Exercise goal. Starting at the line that contains "This project is", transcribe every remaining line of the entries exactly, including the last one.

(Material to process Opens)

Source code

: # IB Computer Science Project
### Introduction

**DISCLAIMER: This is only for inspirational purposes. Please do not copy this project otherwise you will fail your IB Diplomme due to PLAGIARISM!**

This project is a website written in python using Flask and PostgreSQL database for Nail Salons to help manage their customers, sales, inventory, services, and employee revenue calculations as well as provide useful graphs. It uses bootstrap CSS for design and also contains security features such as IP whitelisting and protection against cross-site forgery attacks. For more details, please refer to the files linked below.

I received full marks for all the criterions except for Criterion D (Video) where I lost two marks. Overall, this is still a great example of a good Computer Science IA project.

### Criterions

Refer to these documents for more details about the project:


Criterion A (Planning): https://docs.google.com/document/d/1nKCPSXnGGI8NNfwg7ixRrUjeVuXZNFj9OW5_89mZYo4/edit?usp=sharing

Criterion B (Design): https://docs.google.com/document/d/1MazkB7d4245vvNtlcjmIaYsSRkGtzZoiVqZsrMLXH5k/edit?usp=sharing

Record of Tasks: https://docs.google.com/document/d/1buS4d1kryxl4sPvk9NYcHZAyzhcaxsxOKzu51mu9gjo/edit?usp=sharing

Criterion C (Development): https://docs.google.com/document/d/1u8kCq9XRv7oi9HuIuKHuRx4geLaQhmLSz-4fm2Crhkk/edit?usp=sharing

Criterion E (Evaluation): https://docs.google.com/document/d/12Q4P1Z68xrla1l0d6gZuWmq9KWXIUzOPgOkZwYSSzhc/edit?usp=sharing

(Material to process Closes)

Written response.
This project is a website written in python using Flask and PostgreSQL database for Nail Salons to help manage their customers, sales, inventory, services, and employee revenue calculations as well as provide useful graphs. It uses bootstrap CSS for design and also contains security features such as IP whitelisting and protection against cross-site forgery attacks. For more details, please refer to the files linked below.

I received full marks for all the criterions except for Criterion D (Video) where I lost two marks. Overall, this is still a great example of a good Computer Science IA project.

### Criterions

Refer to these documents for more details about the project:


Criterion A (Planning): https://docs.google.com/document/d/1nKCPSXnGGI8NNfwg7ixRrUjeVuXZNFj9OW5_89mZYo4/edit?usp=sharing

Criterion B (Design): https://docs.google.com/document/d/1MazkB7d4245vvNtlcjmIaYsSRkGtzZoiVqZsrMLXH5k/edit?usp=sharing

Record of Tasks: https://docs.google.com/document/d/1buS4d1kryxl4sPvk9NYcHZAyzhcaxsxOKzu51mu9gjo/edit?usp=sharing

Criterion C (Development): https://docs.google.com/document/d/1u8kCq9XRv7oi9HuIuKHuRx4geLaQhmLSz-4fm2Crhkk/edit?usp=sharing

Criterion E (Evaluation): https://docs.google.com/document/d/12Q4P1Z68xrla1l0d6gZuWmq9KWXIUzOPgOkZwYSSzhc/edit?usp=sharing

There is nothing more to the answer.